Ben bunun geri dönüş sınırlarını biliyorum, ama bence CO2’yi “yeşil” bir anlatı olarak bırakmalıyız. Bir toplum olarak keder sürecine adım atmak istiyorsanız, CO2’yi zorlu bir satıcı olarak kabul edebilirsiniz. Tabii ki Bangladeş’teki bu tür ve böyle ağır sellerin ya da Nijer’deki kuraklıkların iklim değişikliği tarafından daha da kötüleştiğini söyleyebilirsiniz.
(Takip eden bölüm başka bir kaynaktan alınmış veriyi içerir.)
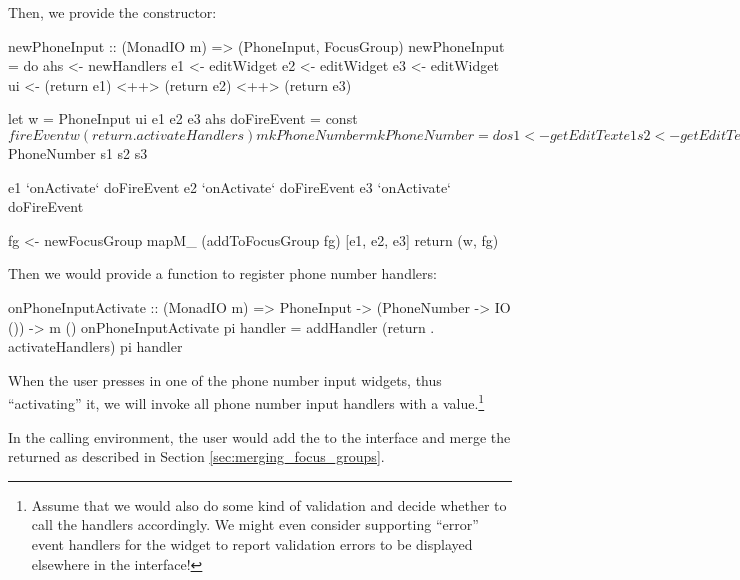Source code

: Then, we provide the constructor:

\begin{haskellcode}
 newPhoneInput :: (MonadIO m) => (PhoneInput, FocusGroup)
 newPhoneInput = do
   ahs <- newHandlers
   e1 <- editWidget
   e2 <- editWidget
   e3 <- editWidget
   ui <- (return e1) <++> (return e2) <++> (return e3)

   let w = PhoneInput ui e1 e2 e3 ahs
       doFireEvent = const $
         fireEvent w (return . activateHandlers) mkPhoneNumber

       mkPhoneNumber = do
         s1 <- getEditText e1
         s2 <- getEditText e2
         s3 <- getEditText e3
         return $ PhoneNumber s1 s2 s3

   e1 `onActivate` doFireEvent
   e2 `onActivate` doFireEvent
   e3 `onActivate` doFireEvent

   fg <- newFocusGroup
   mapM_ (addToFocusGroup fg) [e1, e2, e3]
   return (w, fg)
\end{haskellcode}

Then we would provide a function to register phone number handlers:

\begin{haskellcode}
 onPhoneInputActivate :: (MonadIO m) => PhoneInput
                      -> (PhoneNumber -> IO ()) -> m ()
 onPhoneInputActivate pi handler =
   addHandler (return . activateHandlers) pi handler
\end{haskellcode}

When the user presses  in one of the phone number input
widgets, thus ``activating'' it, we will invoke all phone number input
handlers with a  value.\footnote{Assume that we would
  also do some kind of validation and decide whether to call the
  handlers accordingly.  We might even consider supporting ``error''
  event handlers for the widget to report validation errors to be
  displayed elsewhere in the interface!}

In the calling environment, the user would add the
 to the interface and merge the returned
 as described in Section
\ref{sec:merging_focus_groups}.
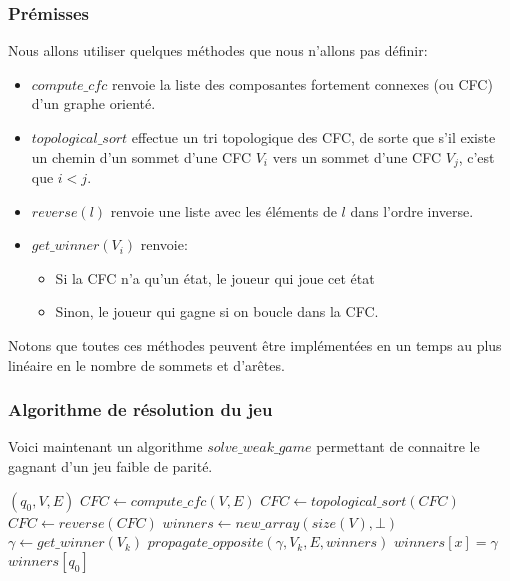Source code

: \documentclass[10pt,a4paper]{article}
\begin{document}
\subsubsection{Prémisses}
Nous allons utiliser quelques méthodes que nous n'allons pas définir:
\begin{itemize}
	\item $compute\_cfc$ renvoie la liste des composantes fortement connexes (ou CFC) d'un graphe orienté.
	\item $topological\_sort$ effectue un tri topologique des CFC, de sorte que s'il existe un chemin d'un sommet d'une CFC $V_i$ vers un sommet d'une CFC $V_j$, c'est que $i < j$.
	\item $reverse(l)$ renvoie une liste avec les éléments de $l$ dans l'ordre inverse.
	\item $get\_winner(V_i)$ renvoie:
	\begin{itemize}
		\item Si la CFC n'a qu'un état, le joueur qui joue cet état
		\item Sinon, le joueur qui gagne si on boucle dans la CFC.
	\end{itemize}
\end{itemize}
Notons que toutes ces méthodes peuvent être implémentées en un temps au plus linéaire en le nombre de sommets et d'arêtes.

\subsubsection{Algorithme de résolution du jeu}
Voici maintenant un algorithme $solve\_weak\_game$ permettant de connaitre le gagnant d'un jeu faible de parité.

\begin{algorithm}
	\caption{$solve\_weak\_game$}
\begin{algorithmic}[1]
	\REQUIRE $(q_0, V, E)$ 
	\STATE $CFC \leftarrow compute\_cfc(V, E)$
	\STATE $CFC \leftarrow topological\_sort(CFC)$
	\STATE $CFC \leftarrow reverse(CFC)$
	\STATE $winners \leftarrow new\_array(size(V), \bot)$
		\STATE $\gamma \leftarrow get\_winner(V_k)$
		\STATE $propagate\_opposite(\gamma, V_k, E, winners)$
				\STATE $winners[x] = \gamma$
			\ENDIF
		\ENDFOR
	\ENDFOR
	\RETURN $winners[q_0]$
\end{algorithmic}
\end{algorithm}
\end{document}

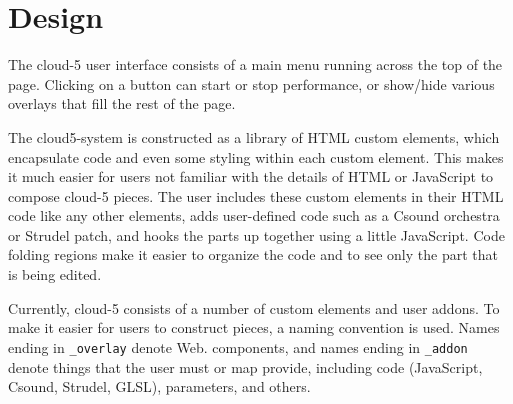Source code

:\documentclass[runningheads,a4paper]{llncs}
\begin{document}
\section{Design}

The cloud-5 user interface consists of a main menu running across the top of the page. Clicking on a button can start or stop performance, or show/hide various overlays that fill the rest of the page. 

The cloud5-system is constructed as a library of HTML custom elements, which encapsulate code and even some styling within each custom element. This makes it much easier for users not familiar with the details of HTML or JavaScript to compose cloud-5 pieces. The user includes these custom elements in their HTML code like any other elements, adds user-defined code such as a Csound orchestra or Strudel patch, and hooks the parts up together using a little JavaScript. Code folding regions make it easier to organize the code and to see only the part that is being edited. 

Currently, cloud-5 consists of a number of custom elements and user addons. To make it easier for users to construct pieces, a naming convention is used. Names ending in \texttt{\_overlay} denote Web. components, and names ending in \texttt{\_addon} denote things that the user must or map provide, including code (JavaScript, Csound, Strudel, GLSL), parameters, and others.
\end{document}
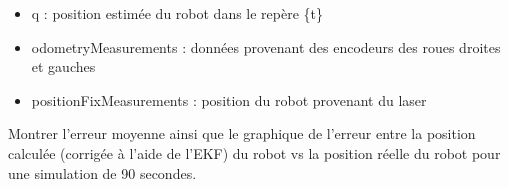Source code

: \documentclass[addpoints]{exam}
\begin{document}
\begin{questions}
\begin{parts}
\begin{itemize}
    \item q : position estimée du robot dans le repère \{t\}
    \item odometryMeasurements : données provenant des encodeurs des roues droites et gauches
    \item positionFixMeasurements : position du robot provenant du laser
\end{itemize}

Montrer l'erreur moyenne ainsi que le graphique de l'erreur entre la position calculée (corrigée à l'aide de l'EKF) du robot vs la position réelle du robot pour une simulation de 90 secondes.

\end{parts}

\begin{solution}
\end{solution}
\end{questions}
\end{document}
İklim değişikliğinin bir faktör olmadığını söylemiyorum. Fakat daha somut olan sebepler var. Birçok yerde insanlar, “Ormanları kestiğimiz için yağmurlar durdu” diyor. Bence ormanları, mangrovları ve nehirleri yeniden kutsallaştırmayız. Onları, yeniden kutsal olarak görürken insana sadece fayda sağlayan öğeler olarak yer tutmalarını bırakıp, sera gazı etkisini azaltmaları sebebiyle de onları korumalıyız.
Aslında sorun, enstrümantal faydacılığın doğaya karşı tutumu. Kendi dışımızdaki dünyanın temelde, faydası yönünden değeri tanımlanmış bir kaynak yığını olduğu fikrinden bahsediyorum. Bu düşünce sistemi değişmezse, hiçbir şey değişmeyecek. Ve bunun değişmesi için, doğayı ve maddi dünyayı kendi başına kutsal ve değerli görmemiz için kendimizi bu fikre derinden bağlamalıyız. Bu bağlantıyı kurduğumuzda ve gezegenin acısını hissedebildiğimiz zaman, keder hissi kaçınılmazdır.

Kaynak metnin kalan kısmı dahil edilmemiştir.